Category Archives: Weather & Sky

Drought

After a long, long spate of beautiful weather we now have a drought.  The sunny days and clear cool nights I find so appealing have not produced any rain.  It’s another case of too much of a good thing.

Pittsburgh’s precipitation is 0.22″ below normal for August, but 1.62″ above normal for the calendar year.  

The statistics are deceiving.  The rain we’ve had has not fallen gently over the course of several hours.  Instead it arrives in huge, brief, torrential downpours that run off rapidly without soaking into the soil.

Of course this is hard on the crops, but I feel bad for the forest too.  Some of the trees have started to turn yellow already – notably the ash trees.  Others are dying, especially elms that are already under the stress of Dutch elm disease. 

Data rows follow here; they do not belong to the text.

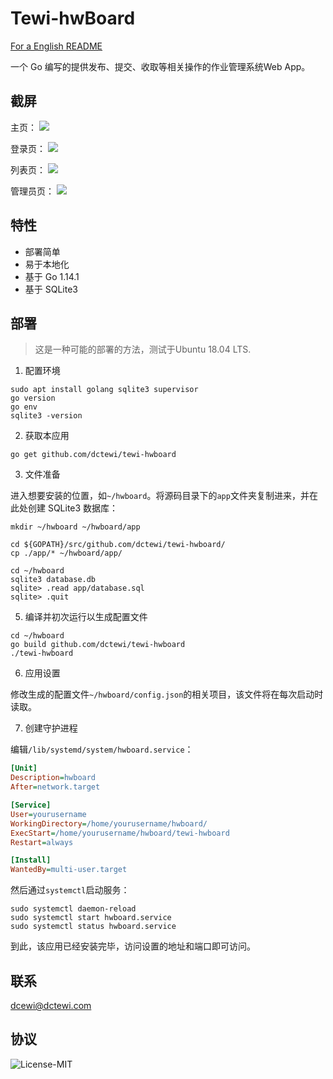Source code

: # Tewi-hwBoard

[For a English README](./README.md)

一个 Go 编写的提供发布、提交、收取等相关操作的作业管理系统Web App。

## 截屏

主页：
![](https://s1.ax1x.com/2020/04/03/GNbcge.png)

登录页：
![](https://s1.ax1x.com/2020/04/03/GNbgjH.png)

列表页：
![](https://s1.ax1x.com/2020/04/03/GNbRud.png)

管理员页：
![](https://s1.ax1x.com/2020/04/03/GNbfHI.png)

## 特性

- 部署简单
- 易于本地化
- 基于 Go 1.14.1
- 基于 SQLite3

## 部署

> 这是一种可能的部署的方法，测试于Ubuntu 18.04 LTS.

1. 配置环境

```shell
sudo apt install golang sqlite3 supervisor
go version
go env
sqlite3 -version
```

2. 获取本应用

```shell
go get github.com/dctewi/tewi-hwboard
```

3. 文件准备

进入想要安装的位置，如`~/hwboard`。将源码目录下的`app`文件夹复制进来，并在此处创建 SQLite3 数据库：

```shell
mkdir ~/hwboard ~/hwboard/app

cd ${GOPATH}/src/github.com/dctewi/tewi-hwboard/
cp ./app/* ~/hwboard/app/

cd ~/hwboard
sqlite3 database.db
sqlite> .read app/database.sql
sqlite> .quit
```

5. 编译并初次运行以生成配置文件

```shell
cd ~/hwboard
go build github.com/dctewi/tewi-hwboard
./tewi-hwboard
```

6. 应用设置

修改生成的配置文件`~/hwboard/config.json`的相关项目，该文件将在每次启动时读取。

7. 创建守护进程

编辑`/lib/systemd/system/hwboard.service`：

```ini
[Unit]
Description=hwboard
After=network.target

[Service]
User=yourusername
WorkingDirectory=/home/yourusername/hwboard/
ExecStart=/home/yourusername/hwboard/tewi-hwboard
Restart=always

[Install]
WantedBy=multi-user.target
```

然后通过`systemctl`启动服务：

```shell
sudo systemctl daemon-reload
sudo systemctl start hwboard.service
sudo systemctl status hwboard.service
```

到此，该应用已经安装完毕，访问设置的地址和端口即可访问。

## 联系

dcewi@dctewi.com

## 协议

![License-MIT](https://img.shields.io/badge/license-MIT-66ccff.svg)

Unlike ourselves, everything outdoors is completely at the mercy of the weather – even beautiful weather.

I hope it rains soon!

Citizen science reveals…

The second Pennsylvania Breeding Bird Atlas is drawing to a close and the final data analysis is about to begin.  I think we’ll learn a lot from the results if New York’s Breeding Bird Atlas is any guide.

From 2004 through 2008 Pennsylvania birders roamed the state looking for birds who were claiming territory, building nests, incubating eggs or feeding young.  We did our best to cover every nook and cranny, recording the breeding evidence of species we found in each 9-square-mile block.   With over 4,900 blocks in the state, it was a big job.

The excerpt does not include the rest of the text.